A first view of the Async Notifications is showed below:
Explained the flow:
- A client or service sends a request to create a notification to the API Gateway.
- The API Gateway forwards the request to the notification-publisher-service.
- The notification-publisher-service creates a notification event:
- Fetches contact data from the user-service.
- Publishes the event to the notifications queue.
- The notification-dispatcher-worker consumes the events from the notifications queue.
- The dispatcher processes each event and converts it into a concrete notification.
- The notification is sent to the user through the specified channel (email, SMS, push, etc.).

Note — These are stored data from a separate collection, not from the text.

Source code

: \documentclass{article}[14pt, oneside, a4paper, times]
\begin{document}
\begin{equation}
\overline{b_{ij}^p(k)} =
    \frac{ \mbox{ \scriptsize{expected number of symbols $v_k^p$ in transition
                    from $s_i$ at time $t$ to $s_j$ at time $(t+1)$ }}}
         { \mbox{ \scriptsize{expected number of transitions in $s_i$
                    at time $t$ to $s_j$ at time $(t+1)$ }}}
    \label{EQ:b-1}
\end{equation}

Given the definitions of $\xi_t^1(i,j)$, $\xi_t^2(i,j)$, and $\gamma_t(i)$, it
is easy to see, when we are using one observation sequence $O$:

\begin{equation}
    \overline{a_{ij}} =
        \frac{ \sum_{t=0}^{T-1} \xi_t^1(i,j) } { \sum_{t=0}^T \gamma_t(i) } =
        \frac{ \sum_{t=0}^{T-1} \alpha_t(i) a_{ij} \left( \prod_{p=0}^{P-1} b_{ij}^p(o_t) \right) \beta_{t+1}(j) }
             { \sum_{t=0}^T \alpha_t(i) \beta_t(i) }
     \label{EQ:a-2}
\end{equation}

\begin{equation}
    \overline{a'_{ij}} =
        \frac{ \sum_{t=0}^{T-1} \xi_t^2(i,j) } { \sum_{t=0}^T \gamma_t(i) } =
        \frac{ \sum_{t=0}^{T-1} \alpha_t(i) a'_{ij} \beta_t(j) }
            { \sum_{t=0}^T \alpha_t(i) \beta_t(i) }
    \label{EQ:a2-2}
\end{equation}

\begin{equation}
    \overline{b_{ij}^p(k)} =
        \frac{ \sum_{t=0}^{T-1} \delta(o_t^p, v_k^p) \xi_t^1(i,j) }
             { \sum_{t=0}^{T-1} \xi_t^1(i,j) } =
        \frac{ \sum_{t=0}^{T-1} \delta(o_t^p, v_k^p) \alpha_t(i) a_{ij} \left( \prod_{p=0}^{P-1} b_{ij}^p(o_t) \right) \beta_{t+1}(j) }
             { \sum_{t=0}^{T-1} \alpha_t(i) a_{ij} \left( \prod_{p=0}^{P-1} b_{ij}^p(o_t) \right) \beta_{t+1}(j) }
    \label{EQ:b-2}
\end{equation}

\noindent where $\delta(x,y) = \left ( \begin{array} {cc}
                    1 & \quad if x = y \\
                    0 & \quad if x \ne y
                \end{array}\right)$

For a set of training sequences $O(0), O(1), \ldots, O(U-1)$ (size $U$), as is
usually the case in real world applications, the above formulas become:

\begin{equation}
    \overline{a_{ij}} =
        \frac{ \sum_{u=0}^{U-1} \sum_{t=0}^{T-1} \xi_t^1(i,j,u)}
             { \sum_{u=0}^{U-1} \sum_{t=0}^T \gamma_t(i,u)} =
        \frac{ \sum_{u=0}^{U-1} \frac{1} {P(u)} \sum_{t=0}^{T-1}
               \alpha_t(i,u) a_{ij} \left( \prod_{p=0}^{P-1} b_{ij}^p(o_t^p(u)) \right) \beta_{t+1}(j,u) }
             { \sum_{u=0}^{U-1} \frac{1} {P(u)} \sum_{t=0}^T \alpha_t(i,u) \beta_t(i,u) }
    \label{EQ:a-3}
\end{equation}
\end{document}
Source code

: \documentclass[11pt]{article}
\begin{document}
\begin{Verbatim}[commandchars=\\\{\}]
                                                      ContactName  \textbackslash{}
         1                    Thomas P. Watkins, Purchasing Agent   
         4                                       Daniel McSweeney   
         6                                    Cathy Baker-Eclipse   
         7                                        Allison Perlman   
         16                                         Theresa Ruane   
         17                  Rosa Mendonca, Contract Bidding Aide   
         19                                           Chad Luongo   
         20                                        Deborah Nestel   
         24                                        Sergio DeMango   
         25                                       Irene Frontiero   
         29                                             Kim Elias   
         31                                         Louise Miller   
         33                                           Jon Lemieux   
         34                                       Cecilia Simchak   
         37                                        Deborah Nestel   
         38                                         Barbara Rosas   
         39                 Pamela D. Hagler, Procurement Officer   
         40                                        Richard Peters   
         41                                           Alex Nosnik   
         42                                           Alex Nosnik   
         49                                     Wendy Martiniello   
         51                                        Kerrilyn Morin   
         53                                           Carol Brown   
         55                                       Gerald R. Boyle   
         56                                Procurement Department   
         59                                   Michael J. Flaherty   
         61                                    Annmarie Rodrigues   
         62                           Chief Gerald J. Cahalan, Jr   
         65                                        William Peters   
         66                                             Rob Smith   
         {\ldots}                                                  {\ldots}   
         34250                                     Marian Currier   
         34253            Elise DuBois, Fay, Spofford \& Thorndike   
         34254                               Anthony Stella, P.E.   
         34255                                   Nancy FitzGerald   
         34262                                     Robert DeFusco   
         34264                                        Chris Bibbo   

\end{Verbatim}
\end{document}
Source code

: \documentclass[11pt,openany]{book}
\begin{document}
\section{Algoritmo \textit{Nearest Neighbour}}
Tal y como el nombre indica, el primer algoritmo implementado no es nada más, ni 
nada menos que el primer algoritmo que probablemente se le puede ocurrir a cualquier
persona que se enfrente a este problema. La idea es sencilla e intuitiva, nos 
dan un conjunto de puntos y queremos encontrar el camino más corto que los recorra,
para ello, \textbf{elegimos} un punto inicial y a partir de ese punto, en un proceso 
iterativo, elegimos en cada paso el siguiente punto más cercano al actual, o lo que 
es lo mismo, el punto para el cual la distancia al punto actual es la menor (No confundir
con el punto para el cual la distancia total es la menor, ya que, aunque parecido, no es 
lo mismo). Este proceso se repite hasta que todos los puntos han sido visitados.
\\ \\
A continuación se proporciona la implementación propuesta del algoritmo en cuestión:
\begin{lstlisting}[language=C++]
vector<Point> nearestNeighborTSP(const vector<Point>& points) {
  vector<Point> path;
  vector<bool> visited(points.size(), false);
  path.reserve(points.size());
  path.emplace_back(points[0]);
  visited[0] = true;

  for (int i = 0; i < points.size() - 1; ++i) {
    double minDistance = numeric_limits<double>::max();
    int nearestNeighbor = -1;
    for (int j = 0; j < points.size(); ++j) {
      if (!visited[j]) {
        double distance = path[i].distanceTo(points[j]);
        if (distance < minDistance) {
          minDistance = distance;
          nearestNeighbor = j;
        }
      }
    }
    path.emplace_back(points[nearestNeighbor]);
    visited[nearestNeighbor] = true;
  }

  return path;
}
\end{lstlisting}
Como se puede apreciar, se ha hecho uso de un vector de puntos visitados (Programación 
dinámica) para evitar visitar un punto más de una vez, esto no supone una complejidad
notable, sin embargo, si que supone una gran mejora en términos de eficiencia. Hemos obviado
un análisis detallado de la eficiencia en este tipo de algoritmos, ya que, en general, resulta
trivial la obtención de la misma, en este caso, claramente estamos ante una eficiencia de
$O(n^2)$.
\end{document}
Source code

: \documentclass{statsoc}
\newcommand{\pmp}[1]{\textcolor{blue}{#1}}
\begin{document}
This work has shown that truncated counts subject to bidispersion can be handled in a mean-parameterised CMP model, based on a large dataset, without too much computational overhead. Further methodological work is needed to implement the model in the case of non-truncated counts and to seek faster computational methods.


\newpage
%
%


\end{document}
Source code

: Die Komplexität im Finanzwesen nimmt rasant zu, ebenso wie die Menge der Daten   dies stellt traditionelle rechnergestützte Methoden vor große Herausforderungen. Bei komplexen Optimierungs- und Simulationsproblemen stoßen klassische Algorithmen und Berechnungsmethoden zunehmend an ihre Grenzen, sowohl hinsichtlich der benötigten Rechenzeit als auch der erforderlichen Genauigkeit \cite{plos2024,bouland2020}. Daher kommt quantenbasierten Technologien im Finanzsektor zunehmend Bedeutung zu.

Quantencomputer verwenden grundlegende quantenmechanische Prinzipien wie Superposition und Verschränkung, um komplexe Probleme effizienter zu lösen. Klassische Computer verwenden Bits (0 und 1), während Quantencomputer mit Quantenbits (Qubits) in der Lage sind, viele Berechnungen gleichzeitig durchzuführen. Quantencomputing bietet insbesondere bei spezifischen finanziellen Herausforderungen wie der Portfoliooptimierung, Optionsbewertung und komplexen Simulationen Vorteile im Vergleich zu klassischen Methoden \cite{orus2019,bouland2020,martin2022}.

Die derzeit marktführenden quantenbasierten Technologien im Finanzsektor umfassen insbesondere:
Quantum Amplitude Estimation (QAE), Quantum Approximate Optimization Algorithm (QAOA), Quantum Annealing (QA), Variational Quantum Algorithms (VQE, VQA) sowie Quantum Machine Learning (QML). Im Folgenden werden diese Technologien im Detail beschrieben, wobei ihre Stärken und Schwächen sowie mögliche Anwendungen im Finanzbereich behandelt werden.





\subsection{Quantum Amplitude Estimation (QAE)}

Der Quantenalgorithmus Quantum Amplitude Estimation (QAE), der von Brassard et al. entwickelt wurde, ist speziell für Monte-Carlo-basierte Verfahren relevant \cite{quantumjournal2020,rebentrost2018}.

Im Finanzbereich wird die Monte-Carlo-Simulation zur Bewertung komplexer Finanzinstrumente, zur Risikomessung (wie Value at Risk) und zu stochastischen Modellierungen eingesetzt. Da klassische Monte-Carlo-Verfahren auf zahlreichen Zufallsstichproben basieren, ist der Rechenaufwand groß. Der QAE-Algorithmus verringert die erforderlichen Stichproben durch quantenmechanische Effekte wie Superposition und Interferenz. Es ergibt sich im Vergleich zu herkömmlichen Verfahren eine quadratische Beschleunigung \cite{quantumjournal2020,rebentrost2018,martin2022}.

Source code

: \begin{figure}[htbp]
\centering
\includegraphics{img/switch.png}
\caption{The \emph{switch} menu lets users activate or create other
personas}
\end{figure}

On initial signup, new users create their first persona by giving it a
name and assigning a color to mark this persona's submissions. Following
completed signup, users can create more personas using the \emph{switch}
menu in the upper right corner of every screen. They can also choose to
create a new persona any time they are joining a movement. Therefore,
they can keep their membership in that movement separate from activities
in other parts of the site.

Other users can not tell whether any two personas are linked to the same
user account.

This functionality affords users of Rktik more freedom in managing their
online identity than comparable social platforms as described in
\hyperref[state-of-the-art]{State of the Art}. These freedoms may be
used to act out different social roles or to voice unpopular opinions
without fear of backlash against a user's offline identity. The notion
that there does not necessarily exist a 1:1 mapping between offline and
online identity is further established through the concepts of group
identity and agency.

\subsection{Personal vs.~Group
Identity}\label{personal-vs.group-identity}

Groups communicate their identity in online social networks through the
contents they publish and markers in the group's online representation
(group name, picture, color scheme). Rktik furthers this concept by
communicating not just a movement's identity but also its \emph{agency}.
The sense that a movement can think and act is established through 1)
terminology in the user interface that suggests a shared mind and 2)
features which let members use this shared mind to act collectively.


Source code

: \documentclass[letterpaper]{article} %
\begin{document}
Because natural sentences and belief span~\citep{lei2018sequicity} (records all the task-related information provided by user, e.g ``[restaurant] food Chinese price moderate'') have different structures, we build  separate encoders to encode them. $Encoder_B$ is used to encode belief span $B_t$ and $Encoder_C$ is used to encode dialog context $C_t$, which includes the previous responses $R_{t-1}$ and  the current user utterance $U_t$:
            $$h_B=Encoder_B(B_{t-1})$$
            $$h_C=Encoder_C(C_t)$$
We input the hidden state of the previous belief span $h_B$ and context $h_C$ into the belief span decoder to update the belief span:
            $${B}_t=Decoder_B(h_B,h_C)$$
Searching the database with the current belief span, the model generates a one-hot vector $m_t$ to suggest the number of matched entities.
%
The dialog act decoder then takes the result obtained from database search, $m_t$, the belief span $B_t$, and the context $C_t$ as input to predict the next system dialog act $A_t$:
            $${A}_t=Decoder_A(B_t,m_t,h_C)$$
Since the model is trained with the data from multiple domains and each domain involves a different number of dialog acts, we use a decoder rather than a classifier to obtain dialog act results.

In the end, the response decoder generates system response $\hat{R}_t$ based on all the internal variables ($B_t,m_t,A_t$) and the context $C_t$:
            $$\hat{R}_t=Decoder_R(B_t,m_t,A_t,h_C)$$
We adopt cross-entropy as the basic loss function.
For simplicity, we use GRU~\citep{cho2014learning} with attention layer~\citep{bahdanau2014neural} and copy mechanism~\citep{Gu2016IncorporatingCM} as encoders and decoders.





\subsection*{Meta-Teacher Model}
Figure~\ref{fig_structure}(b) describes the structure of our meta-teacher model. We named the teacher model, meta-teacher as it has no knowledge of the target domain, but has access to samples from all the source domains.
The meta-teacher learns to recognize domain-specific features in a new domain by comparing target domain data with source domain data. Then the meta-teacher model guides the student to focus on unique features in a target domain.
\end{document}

- The user receives the notification.
- Receive notification requests via HTTP API
- Publish notification events to a Redis queue
- Process notification events asynchronously, without blocking the client
- Forward notifications to specific channels (email, SMS, etc.)
- Query user contact information in a dedicated microservice
- Modular structure that allows you to easily add new notification channels
- Python + FastAPI
- Uvicorn
- Redis
- Dockerfile
- Docker Compose
The notification system consists of two main microservices and one worker:
notification-publisher: Receives a client message, converts it to an event, and publishes the event to a message queue.
user-service: Provides user contact information to assist in sending notifications.
notification-dispatch: Consumes events from the message queue, processes them, and forwards them to specific notification dispatch channels (email, SMS, push, etc.).
Responsible for receiving notification requests and publishing an event.
POST /notification: receive notication with:
{
"user_id": "123",
"message": "Seu agendamento foi confirmado.",
"channel": "email" // or "sms"
}The field "channel" can be equal to "email"or "sms"
Send request by curl:
curl -X POST http://localhost:8000/notifications \
-H "Content-Type: application/json" \
-d '{"user_id":"testuser","message":"test message", "channel":"email"}'
Responsible for sending user contact information to assist in sending notifications.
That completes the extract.